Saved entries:
[Start of Attachment]

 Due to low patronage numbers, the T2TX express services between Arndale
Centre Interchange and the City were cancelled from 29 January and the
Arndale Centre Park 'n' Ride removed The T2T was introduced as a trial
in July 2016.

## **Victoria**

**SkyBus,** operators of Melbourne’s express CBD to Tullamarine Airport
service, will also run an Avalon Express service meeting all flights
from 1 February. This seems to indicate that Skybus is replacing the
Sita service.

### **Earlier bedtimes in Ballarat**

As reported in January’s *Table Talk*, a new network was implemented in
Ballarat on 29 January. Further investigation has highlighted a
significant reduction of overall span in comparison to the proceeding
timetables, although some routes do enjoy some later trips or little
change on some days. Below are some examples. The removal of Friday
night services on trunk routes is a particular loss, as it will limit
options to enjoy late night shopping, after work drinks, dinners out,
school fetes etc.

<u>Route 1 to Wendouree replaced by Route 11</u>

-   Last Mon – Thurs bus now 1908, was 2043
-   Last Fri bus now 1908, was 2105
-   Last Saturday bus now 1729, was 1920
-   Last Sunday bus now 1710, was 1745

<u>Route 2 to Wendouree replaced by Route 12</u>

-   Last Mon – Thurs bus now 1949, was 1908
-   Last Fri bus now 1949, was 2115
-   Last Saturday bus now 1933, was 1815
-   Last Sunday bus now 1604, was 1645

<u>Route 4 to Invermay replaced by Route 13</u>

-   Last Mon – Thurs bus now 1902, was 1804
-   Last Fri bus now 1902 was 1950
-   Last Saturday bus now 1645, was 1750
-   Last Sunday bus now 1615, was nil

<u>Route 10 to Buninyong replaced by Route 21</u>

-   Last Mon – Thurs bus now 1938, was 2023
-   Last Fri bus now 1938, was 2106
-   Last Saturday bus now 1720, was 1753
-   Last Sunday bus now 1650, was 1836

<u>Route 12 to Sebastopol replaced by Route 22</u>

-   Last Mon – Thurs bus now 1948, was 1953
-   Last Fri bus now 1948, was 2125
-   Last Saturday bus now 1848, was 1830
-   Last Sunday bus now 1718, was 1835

[End of Attachment]

> [What you have to do]: Going through the data above, return each line with the word "enjoy".

> [The completed task]:
timetables, although some routes do enjoy some later trips or little
options to enjoy late night shopping, after work drinks, dinners out,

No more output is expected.